The NCAA, which previously launched the campaign, will be subject to particularly close scrutiny. Between the Men’s Division I Basketball Tournament (aka March Madness) and college football games that already average over three million viewers in the regular season, the potential wagering figures are considerable.

The importance of nurturing an image of transparency and honesty across all leagues is further emphasised by talk of integrity fees, which, somewhat controversially have been pushed by the NBA and MLB, and the possibility of state gaming commissions demanding accurate player injury reports.

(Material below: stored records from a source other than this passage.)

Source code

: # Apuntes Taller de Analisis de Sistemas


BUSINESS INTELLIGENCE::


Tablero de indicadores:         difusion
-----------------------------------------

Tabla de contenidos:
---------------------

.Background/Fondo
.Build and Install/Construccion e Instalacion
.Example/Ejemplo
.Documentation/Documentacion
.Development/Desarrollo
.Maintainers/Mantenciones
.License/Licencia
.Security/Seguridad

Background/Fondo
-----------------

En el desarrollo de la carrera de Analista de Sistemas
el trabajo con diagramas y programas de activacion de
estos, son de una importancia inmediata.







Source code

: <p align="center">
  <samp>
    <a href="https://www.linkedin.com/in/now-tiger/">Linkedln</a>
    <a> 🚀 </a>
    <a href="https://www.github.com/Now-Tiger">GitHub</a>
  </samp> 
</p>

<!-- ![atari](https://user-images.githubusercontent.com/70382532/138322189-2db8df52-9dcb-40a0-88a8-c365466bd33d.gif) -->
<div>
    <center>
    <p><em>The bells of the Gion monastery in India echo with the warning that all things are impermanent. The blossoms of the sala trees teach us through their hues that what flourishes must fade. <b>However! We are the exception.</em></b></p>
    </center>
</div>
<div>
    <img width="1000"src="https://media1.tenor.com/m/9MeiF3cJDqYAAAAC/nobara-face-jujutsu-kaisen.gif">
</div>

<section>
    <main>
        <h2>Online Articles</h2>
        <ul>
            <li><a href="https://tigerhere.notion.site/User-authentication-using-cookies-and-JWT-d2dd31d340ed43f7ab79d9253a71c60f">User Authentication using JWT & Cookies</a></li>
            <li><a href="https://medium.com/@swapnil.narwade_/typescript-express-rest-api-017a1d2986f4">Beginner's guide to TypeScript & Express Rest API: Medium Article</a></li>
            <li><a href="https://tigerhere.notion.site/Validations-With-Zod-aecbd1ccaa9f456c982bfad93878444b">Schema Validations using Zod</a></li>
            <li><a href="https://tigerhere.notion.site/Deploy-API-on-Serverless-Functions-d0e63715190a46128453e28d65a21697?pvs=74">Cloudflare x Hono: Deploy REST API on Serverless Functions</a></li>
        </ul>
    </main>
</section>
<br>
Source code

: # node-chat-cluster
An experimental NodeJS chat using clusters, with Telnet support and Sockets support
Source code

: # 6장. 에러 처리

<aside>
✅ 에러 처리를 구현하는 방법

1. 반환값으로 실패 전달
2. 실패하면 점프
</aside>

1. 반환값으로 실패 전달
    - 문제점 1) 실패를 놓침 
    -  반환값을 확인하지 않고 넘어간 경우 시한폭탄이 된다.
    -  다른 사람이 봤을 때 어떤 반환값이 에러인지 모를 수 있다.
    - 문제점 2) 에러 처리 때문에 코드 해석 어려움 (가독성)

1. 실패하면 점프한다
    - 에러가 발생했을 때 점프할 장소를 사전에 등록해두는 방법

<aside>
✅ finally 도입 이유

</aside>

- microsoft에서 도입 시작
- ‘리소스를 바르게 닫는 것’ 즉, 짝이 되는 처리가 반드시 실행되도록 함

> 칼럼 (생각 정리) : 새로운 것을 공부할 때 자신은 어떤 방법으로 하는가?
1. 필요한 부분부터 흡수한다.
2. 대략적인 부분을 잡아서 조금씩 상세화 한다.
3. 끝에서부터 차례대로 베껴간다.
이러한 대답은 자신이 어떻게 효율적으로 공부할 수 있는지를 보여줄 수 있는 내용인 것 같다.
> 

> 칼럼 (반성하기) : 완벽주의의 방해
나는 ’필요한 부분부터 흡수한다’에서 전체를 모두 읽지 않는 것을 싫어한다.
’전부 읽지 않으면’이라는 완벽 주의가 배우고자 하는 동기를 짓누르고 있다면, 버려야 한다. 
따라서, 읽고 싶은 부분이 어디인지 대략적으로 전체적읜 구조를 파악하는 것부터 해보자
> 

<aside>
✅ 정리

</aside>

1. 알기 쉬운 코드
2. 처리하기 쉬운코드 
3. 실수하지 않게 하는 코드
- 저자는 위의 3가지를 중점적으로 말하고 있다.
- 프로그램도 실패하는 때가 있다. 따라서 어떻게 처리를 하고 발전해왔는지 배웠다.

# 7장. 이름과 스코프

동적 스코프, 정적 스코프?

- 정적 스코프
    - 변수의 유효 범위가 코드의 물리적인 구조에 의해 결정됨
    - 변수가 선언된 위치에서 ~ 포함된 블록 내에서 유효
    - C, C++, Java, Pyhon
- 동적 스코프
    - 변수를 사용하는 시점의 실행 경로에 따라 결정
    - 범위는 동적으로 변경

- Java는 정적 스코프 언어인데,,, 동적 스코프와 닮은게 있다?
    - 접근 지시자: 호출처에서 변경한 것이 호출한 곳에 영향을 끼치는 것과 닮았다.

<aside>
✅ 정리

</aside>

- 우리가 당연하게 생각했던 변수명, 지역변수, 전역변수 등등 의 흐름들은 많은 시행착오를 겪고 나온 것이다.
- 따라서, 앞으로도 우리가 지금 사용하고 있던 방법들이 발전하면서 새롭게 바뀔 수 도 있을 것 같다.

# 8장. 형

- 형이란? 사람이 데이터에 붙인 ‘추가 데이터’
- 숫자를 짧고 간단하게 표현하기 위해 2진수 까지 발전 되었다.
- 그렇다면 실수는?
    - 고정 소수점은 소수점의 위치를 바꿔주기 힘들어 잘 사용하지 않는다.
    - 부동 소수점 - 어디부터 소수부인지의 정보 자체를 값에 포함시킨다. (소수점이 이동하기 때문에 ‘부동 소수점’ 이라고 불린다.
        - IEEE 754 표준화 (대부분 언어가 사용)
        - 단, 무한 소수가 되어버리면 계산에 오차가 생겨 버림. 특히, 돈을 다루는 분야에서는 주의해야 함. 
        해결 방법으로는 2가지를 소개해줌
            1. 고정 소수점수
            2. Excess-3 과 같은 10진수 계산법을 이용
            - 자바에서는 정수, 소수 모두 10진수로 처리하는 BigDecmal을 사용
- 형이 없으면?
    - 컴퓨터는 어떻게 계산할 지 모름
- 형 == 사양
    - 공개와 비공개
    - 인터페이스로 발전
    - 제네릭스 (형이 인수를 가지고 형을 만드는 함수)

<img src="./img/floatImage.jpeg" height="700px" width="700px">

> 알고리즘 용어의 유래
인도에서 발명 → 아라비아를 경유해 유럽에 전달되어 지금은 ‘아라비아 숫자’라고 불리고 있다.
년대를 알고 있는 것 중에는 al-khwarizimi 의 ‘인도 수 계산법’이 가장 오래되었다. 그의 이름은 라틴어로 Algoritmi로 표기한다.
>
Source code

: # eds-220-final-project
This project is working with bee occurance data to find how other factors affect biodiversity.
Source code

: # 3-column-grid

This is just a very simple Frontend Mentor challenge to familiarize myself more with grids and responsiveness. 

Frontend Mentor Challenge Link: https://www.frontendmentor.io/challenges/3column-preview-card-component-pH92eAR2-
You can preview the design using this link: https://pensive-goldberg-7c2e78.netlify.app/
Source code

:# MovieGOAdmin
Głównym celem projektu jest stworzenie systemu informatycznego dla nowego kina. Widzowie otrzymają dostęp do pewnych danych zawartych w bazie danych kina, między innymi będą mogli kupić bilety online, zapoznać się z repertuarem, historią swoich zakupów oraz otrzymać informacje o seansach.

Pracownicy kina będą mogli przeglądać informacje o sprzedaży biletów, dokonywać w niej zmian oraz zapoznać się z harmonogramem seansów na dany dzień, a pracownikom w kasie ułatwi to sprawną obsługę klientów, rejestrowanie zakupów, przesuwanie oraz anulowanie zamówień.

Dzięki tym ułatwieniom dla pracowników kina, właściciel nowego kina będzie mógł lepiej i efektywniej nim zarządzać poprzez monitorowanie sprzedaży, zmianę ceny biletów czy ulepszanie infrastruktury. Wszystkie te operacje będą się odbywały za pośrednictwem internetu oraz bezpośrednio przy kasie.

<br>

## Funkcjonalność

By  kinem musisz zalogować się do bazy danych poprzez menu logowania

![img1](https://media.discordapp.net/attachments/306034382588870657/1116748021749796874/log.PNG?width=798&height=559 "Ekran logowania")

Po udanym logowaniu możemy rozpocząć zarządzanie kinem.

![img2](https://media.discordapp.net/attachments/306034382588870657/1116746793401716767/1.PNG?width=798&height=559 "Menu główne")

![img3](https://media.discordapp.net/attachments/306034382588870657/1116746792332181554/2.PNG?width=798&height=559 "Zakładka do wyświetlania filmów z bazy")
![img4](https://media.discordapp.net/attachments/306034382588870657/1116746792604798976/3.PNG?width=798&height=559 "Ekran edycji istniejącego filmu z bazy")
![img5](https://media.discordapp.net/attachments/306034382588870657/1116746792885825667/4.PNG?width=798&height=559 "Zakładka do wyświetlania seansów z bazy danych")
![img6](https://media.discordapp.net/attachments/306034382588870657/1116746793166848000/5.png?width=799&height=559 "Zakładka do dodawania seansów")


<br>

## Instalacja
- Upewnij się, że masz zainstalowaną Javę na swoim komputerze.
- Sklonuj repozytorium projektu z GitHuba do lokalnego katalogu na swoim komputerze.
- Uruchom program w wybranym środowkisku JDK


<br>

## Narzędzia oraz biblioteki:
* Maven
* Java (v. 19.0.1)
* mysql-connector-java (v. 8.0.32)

European stakeholders will be valuable partners in terms of establishing this image through their expertise with responsible gaming initiatives and developing productive relationships with league executives to address fraud and underage gambling.

Technology’s influence
Technology will also play an increasingly important role in maintaining the integrity of sports and sports betting in the US.

Geo-targeting, payment processing and data collection are showing to be among the most urgent focus areas in the context of regulated sports betting, giving both established and start-up solutions providers the opportunity to carve out a larger place for themselves in the market.

In May, immediately following the PASPA decision, the NCAA announced a 10-year data collection and distribution deal with London-based Genius Sports.

That was followed by the June announcement that sports data company Sportradar had partnered with UK-based Sportech in a deal that will see the tandem provide commercial sports betting solutions to the US, including Sportradar’s trading and risk management services.

When considering the post-PASPA role of online and mobile gaming, exact timelines are uncertain due to legislative proceedings. However, once applicable legislation is passed, that role should prove considerable.

This will open the door for savvy providers of front-end and back-end solutions to rise to prominence and/or further solidify their leadership position.

With Paddy Power Betfair reaching a deal to acquire FanDuel in May and DraftKings partnering with Atlantic City’s Resorts Casino in June – an announcement that was preceded by DraftKings hiring a head of sportsbook in February – the two DFS giants are guaranteed to have prominent roles in a regulated market.

With regards to technology, each brand already successfully engages millions of Americans via its own mobile app. And not only have DraftKings and FanDuel been committed to augmenting their respective core products, each also offers a companion app that facilitates player research and keeping up to date with league news.

These examples should be informative as individual states proceed with developing their own sports betting apps. While resulting products will likely be of varying quality, the cumulative insights from established European brands and US influencers with similar experience provide ample reason for optimism.

Based on these key focuses, patience and pragmatism will need to form the foundation for most US states, at least at the outset.

To increase the chance of success, this practicality will need to be further supported by partnering with European brands that can provide an added level of expertise and insight on how to build an ecosystem in which sports betting can thrive.

Sarah Robertson is head of business development at Paysafe’s Income Access. The company’s technology powers the affiliate programmes of over 250 global gaming brands, while its in-house affiliate team manages close to 20 programmes in multiple markets, including the US and UK. She holds bachelor and graduate business degrees from Canada’s University of New Brunswick and McGill University.